Sunday 24 January 2016

Ex Machina


Alex Garland, 2015, UK


Alex Garland’s ‘Ex Machina’ does what all good sci-fi does: questioning our views of humanity and reality, giving a subjective vision of what we mean and our context. It plays games with its characters and therefore with the audience. Smarter people than I may have seen the end coming, but I was so busy watching for the moment where everything fell apart  that I wasn’t predicting anything else - but it didn’t. Quite the opposite.* One of the complaints I’ve always had the screen versions of robots is that an urge to anthropomorphise something that is innately inhuman is rarely resisted (‘Star Wars’ is a great offender of this). But Garland premise takes anthropomorphising as the very basis and weaves a who’s-being-played? chamber piece from it. Is it Caleb (Domhall Gleeson) being played as the unsuspecting programmer who wins a week with his hero Nathan? Is it even Nathan (Oscar Isaac), the creator of Bluebook and, it turns out, of a breakthrough in Artificial Intelligence? Or is it Ava, the thoroughly convincing AI robot/android sitting in the basement as the next potential manifestation of consciousness? 

Garland draws from recognisable digital age technology (which will probably date this in the future) and quotes and art to create a wide, recognisable canvass from which Ava springs from and exists in. She herself is a work of technology and art, and by extension humanity. This is ultimately what Nathan forgets and it causes his undoing, forgetting humanity’s (and his own) potential for violence and abuse. And its resourcefulness.
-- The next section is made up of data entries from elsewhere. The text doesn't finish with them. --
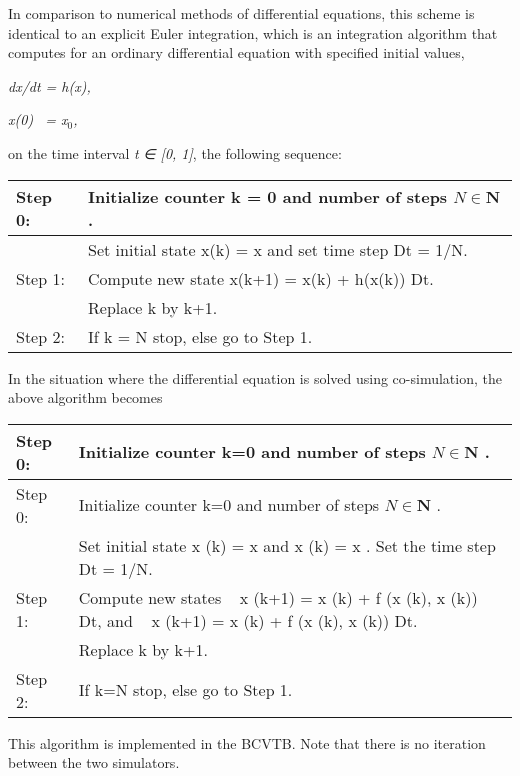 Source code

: In comparison to numerical methods of differential equations, this scheme is identical to an explicit Euler integration, which is an integration algorithm that computes for an ordinary differential equation with specified initial values,

\emph{dx/dt = h(x),}

\emph{x(0)~ = x\(_{0}\),}

on the time interval \emph{t} \emph{∈ {[}0, 1{]}}, the following sequence:

\begin{longtable}[c]{p{1.5in}p{4.5in}}
\toprule 
Step 0: & Initialize counter k = 0 and number of steps $N \in \mathbf{N}$ . \tabularnewline \midrule
\endhead
~ & Set initial state x(k) = x   and set time step Dt = 1/N. \tabularnewline
Step 1: & Compute new state x(k+1) = x(k) + h(x(k)) Dt. \tabularnewline
~ & Replace k by k+1. \tabularnewline
Step 2: & If k = N stop, else go to Step 1. \tabularnewline
\bottomrule
\end{longtable}

In the situation where the differential equation is solved using co-simulation, the above algorithm becomes

\begin{longtable}[c]{p{1.5in}p{4.5in}}
\toprule 
Step 0: & Initialize counter k=0 and number of steps $N \in \mathbf{N}$ . \tabularnewline
\midrule
\endfirsthead

\toprule 
Step 0: & Initialize counter k=0 and number of steps $N \in \mathbf{N}$ . \tabularnewline
\midrule
\endhead

~ & Set initial state x  (k) = x   and x  (k) = x  . Set the time step Dt = 1/N. \tabularnewline
Step 1: & Compute new states ~ x  (k+1) = x  (k) + f  (x  (k), x  (k)) Dt, and ~ x  (k+1) = x  (k) + f  (x  (k), x  (k)) Dt. \tabularnewline
~ & Replace k by k+1. \tabularnewline
Step 2: & If k=N stop, else go to Step 1. \tabularnewline
\bottomrule
\end{longtable}

This algorithm is implemented in the BCVTB. Note that there is no iteration between the two simulators.
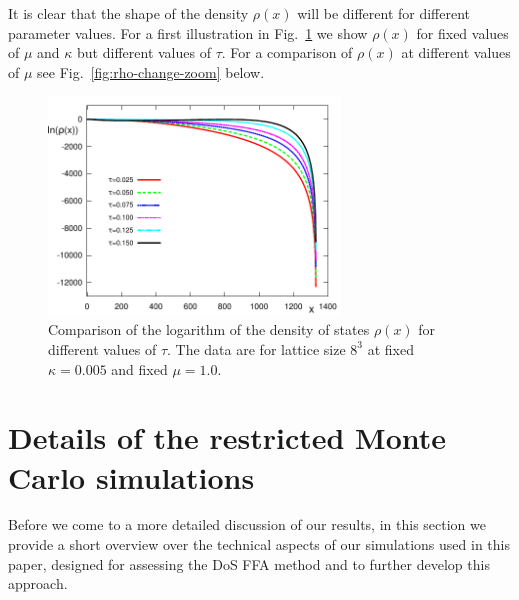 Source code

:\documentclass[a4paper,11pt]{article}
\begin{document}
It is clear that the shape of the density $\rho(x)$ will be different for different parameter values. For a first illustration 
in Fig.~\ref{fig:rho-tau} we show $\rho(x)$ for fixed values of $\mu$ and $\kappa$ but different values of
$\tau$. For a comparison of $\rho(x)$ at different values of $\mu$ see Fig.~\ref{fig:rho-change-zoom} below.

\begin{figure}[t]
\begin{center}
\includegraphics[width=0.69\textwidth]{rho_tau_new.pdf}
\end{center}
\caption{Comparison of the logarithm of the density of states $\rho(x)$ 
for different values of $\tau$. The data are for lattice size $8^3$ at fixed $\kappa=0.005$ and fixed $\mu=1.0$.}
\label{fig:rho-tau}
\end{figure}


\section{Details of the restricted Monte Carlo simulations}

Before we come to a more detailed discussion of our results, in this section we provide a short overview over the 
technical aspects of our simulations used in this paper, designed for assessing the DoS FFA method and to further 
develop this approach.
\end{document}
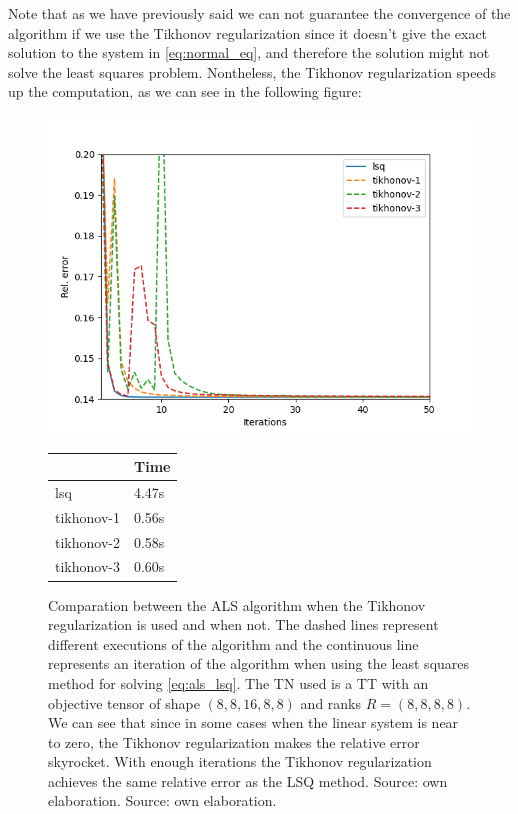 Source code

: \documentclass[11pt,a4paper,openright,oneside]{book}
\numberwithin{equation}{section}
\newcommand{\refeq}[1]{\cref{#1}}
\begin{document}
{Note that as we have previously said we can not guarantee the convergence of the algorithm if we use the Tikhonov regularization since it doesn't give
the exact solution to the system in \refeq{eq:normal_eq}, and therefore the solution might not
solve the least squares problem. Nontheless, the Tikhonov regularization speeds up the 
computation, as we can see in the following figure:

\begin{figure}[H]
    \centering
    
   \begin{minipage}{0.6\textwidth}
    \includegraphics[width=\linewidth]{media/tikhonov-chart.png}
\end{minipage}
\begin{minipage}{0.3\textwidth}
    \centering
\begin{tabular}{l|l}
           & Time  \\ \hline
lsq        & 4.47s \\
tikhonov-1 & 0.56s \\
tikhonov-2 & 0.58s \\
tikhonov-3 & 0.60s
\end{tabular}
\end{minipage}

    \caption{Comparation between the ALS algorithm when the Tikhonov regularization is used and when not. The dashed lines
    represent different executions of the algorithm and the continuous line represents an iteration of the
    algorithm when using the least squares method for solving \ref{eq:als_lsq}. The TN used
    is a TT with an objective tensor of shape $(8,8,16,8,8)$ and ranks $R = (8,8,8,8)$.
    We can see that
    since in some cases when the linear system is near to zero, the Tikhonov regularization makes the relative
    error skyrocket. With enough iterations the Tikhonov regularization achieves the same
    relative error as the LSQ method. Source: own elaboration.
    Source: own elaboration.}
    \label{fig:als-convergence-tiknov}
\end{figure}

}
\end{document}
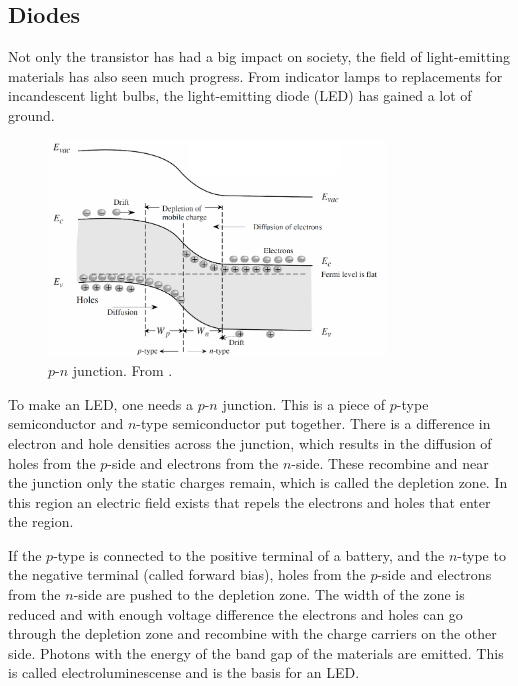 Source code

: \subsection{Diodes}
Not only the transistor has had a big impact on society, the field of light-emitting materials has also seen much progress. From indicator lamps to replacements for incandescent light bulbs, the light-emitting diode (LED) has gained a lot of ground.

\begin{figure}[!ht]
 \begin{center}
  \includegraphics[width=0.8\textwidth]{pn_junction}
  \caption{$p$-$n$ junction. From \citet{vanweesbook}.}
  \label{fig:pn_junction}
 \end{center}
\end{figure}

To make an LED, one needs a $p$-$n$ junction. This is a piece of $p$-type semiconductor and $n$-type semiconductor put together. There is a difference in electron and hole densities across the junction, which results in the diffusion of holes from the $p$-side and electrons from the $n$-side. These recombine and near the junction only the static charges remain, which is called the depletion zone. In this region an electric field exists that repels the electrons and holes that enter the region.

If the $p$-type is connected to the positive terminal of a battery, and the $n$-type to the negative terminal (called forward bias), holes from the $p$-side and electrons from the $n$-side are pushed to the depletion zone. The width of the zone is reduced and with enough voltage difference the electrons and holes can go through the depletion zone and recombine with the charge carriers on the other side. Photons with the energy of the band gap of the materials are emitted. This is called electroluminescense and is the basis for an LED.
It is a premise full of things to think and talk about afterwards and it feels very connected to the possibilities of the digital age. It’s sleek and stylish, looking like a magazine spread from a modish home magazine (How does it stay so clean? Where are the cleaners?). Ava herself is a formidable creation, seducing as much as she’s whirring, impeccably performed by Alicia Vikander: Vikander finds the right balance for acting something that is mimicking human behaviour, restrained but fluid. She taps into those much talked about micro-expressions to turn tables, but not going over the top to make the audience forget that she’s been programmed. Gleeson has an easy-going, appealing charm that makes Caleb instantly relatable and sympathetic. Oscar Isaac gives a cunning performance as Nathan, at once winningly disarming, frank but manipulative. The disco moment where he dances with the servant robot is a highlight, showing that Garland knows that such seemingly throwaway moments can tell an audience so much whilst entertaining.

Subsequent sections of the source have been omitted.